BEGIN DATASET CONTENT

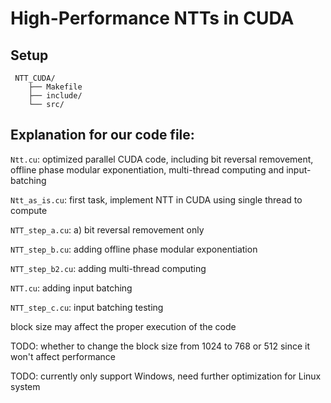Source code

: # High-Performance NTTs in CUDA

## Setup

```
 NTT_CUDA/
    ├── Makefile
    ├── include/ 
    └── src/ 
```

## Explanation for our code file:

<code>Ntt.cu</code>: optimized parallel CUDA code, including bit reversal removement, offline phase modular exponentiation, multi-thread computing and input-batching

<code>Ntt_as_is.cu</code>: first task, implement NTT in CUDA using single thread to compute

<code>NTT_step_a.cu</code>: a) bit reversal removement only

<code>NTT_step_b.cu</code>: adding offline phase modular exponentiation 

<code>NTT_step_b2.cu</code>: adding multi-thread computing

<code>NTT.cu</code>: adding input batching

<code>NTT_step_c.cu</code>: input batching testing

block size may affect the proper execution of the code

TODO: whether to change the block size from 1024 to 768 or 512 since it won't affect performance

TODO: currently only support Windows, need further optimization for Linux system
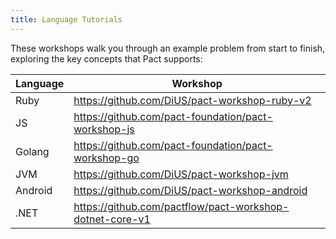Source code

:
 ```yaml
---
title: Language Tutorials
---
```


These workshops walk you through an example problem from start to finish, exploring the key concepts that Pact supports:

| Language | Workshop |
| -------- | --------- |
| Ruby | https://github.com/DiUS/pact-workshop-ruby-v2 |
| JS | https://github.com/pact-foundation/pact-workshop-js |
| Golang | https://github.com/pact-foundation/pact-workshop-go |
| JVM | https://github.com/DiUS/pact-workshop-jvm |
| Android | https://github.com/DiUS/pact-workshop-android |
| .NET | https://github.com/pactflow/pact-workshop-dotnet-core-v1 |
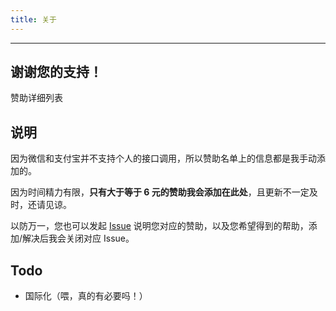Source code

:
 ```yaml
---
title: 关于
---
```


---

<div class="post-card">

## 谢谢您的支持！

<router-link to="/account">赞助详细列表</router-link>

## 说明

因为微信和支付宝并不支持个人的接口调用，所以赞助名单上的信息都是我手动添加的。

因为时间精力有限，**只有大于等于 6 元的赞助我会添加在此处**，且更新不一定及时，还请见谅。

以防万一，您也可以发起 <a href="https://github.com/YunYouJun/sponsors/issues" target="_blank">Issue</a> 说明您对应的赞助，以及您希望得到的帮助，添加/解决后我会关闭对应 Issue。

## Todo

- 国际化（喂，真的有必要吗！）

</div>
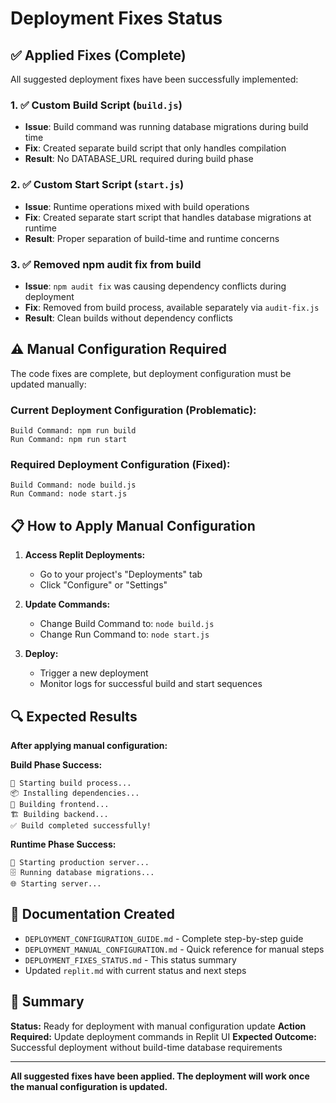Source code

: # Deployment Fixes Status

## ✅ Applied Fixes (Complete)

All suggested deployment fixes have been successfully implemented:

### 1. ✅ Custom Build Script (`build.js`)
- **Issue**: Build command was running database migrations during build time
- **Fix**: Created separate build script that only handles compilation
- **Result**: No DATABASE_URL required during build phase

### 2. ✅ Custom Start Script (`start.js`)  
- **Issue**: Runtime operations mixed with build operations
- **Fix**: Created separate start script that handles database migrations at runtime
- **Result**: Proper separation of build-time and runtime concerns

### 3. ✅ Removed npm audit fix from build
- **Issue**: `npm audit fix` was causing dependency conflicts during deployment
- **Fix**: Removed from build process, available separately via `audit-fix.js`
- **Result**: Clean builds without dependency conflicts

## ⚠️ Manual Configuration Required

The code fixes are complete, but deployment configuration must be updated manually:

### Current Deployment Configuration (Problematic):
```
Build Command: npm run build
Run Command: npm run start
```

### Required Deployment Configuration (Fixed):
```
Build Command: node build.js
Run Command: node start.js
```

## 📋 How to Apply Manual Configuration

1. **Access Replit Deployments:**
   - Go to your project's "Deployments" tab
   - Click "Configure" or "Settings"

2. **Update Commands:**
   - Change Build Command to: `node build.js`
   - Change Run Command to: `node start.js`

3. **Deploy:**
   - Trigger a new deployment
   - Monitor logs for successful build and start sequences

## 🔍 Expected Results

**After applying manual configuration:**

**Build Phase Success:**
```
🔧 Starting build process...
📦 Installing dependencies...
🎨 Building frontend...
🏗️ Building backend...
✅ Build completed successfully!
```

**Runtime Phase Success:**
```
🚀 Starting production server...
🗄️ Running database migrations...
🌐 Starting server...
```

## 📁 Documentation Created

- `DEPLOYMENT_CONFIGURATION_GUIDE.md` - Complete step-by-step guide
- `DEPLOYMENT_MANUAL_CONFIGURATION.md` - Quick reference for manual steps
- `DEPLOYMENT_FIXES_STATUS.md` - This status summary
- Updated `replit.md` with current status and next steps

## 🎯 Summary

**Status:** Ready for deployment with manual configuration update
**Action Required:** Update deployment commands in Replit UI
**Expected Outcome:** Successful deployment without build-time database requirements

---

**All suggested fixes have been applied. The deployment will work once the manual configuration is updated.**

END DATASET CONTENT
BEGIN DATASET CONTENT

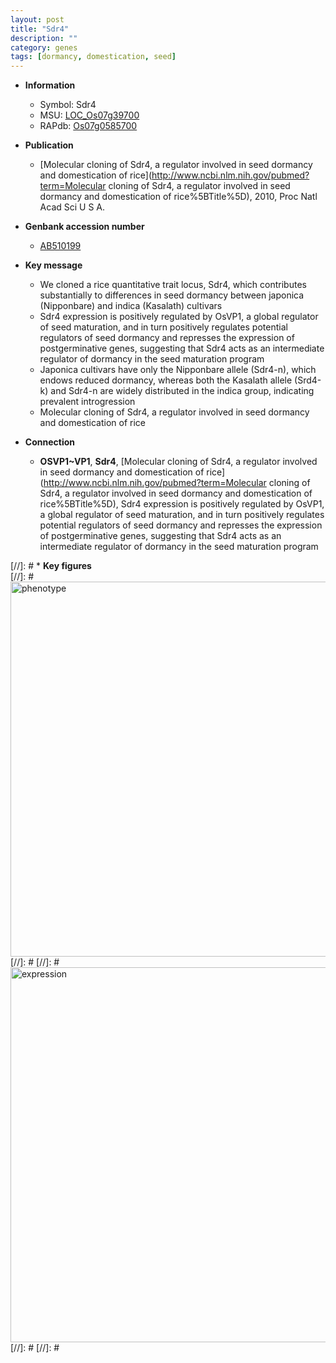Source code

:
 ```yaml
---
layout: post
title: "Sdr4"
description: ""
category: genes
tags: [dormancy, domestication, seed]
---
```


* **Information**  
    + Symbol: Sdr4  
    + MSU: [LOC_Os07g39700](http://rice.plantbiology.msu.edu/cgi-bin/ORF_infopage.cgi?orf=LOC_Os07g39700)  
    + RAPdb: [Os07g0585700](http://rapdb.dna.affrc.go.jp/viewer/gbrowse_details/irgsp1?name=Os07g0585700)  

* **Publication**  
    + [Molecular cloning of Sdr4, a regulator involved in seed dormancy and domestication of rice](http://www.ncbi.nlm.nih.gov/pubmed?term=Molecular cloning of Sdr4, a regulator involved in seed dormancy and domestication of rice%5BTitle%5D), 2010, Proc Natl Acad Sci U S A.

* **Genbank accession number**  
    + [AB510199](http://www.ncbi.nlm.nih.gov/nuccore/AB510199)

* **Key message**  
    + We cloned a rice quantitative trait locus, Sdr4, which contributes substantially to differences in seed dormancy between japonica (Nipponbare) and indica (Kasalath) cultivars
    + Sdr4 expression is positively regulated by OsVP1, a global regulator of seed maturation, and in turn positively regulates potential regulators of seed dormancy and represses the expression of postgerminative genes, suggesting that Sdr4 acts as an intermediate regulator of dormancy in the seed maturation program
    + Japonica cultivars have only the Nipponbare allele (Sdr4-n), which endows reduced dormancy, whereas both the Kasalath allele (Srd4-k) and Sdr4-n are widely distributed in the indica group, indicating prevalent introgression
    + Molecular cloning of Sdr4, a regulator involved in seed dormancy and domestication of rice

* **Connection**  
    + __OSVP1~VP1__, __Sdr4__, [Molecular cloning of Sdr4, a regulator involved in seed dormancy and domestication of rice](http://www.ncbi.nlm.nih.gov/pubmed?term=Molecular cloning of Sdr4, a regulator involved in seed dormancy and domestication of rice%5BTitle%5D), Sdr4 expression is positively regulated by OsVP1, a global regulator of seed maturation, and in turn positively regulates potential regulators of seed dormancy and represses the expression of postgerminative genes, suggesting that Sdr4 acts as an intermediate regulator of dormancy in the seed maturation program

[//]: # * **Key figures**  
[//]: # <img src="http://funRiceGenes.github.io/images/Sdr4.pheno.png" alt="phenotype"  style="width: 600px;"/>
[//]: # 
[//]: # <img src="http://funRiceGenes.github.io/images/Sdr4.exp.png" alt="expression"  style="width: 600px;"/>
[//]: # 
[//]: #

END DATASET CONTENT
BEGIN DATASET CONTENT

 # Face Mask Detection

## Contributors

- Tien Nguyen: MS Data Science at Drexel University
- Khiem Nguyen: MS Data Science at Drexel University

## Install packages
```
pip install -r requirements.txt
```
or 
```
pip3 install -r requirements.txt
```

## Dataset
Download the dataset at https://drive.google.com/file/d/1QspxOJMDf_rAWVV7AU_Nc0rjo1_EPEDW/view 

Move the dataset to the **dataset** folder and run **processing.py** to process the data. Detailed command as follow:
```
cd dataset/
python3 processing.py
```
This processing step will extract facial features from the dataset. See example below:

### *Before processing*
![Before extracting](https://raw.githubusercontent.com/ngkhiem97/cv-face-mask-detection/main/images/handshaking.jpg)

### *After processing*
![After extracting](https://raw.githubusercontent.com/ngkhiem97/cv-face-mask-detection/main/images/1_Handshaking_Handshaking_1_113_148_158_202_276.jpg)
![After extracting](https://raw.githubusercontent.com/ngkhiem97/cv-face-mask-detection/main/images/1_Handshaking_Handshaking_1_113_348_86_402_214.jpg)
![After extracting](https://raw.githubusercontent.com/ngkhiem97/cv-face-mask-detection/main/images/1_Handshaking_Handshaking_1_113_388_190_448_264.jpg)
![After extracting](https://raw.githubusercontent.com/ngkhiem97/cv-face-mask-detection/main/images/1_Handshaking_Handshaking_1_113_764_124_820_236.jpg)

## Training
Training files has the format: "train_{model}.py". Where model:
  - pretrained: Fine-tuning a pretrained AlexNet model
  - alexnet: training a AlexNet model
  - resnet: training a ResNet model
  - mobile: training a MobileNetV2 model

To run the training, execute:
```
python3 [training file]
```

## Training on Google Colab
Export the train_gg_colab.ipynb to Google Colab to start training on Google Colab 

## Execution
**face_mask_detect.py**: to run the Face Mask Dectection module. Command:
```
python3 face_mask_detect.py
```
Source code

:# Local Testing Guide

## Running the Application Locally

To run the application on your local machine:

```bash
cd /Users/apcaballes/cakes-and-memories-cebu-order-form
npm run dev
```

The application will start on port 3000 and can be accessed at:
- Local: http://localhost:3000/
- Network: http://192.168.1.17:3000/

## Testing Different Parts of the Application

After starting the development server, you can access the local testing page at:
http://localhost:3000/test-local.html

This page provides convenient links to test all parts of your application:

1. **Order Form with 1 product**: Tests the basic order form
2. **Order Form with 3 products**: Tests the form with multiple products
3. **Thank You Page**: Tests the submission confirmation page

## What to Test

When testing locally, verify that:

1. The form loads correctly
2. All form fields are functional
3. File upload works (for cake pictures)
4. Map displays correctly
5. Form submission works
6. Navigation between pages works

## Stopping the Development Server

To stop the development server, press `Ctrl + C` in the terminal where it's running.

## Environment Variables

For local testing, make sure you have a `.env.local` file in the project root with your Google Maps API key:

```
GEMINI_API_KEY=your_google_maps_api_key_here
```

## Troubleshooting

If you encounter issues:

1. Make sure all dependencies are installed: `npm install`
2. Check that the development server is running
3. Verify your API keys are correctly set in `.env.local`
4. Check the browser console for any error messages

END DATASET CONTENT

■ **YOUR ASSIGNMENT**
Gather up, from the records above, each line where the word "batching" appears.

■ **OUTPUT FOR THIS EXERCISE**
<code>Ntt.cu</code>: optimized parallel CUDA code, including bit reversal removement, offline phase modular exponentiation, multi-thread computing and input-batching
<code>NTT.cu</code>: adding input batching
<code>NTT_step_c.cu</code>: input batching testing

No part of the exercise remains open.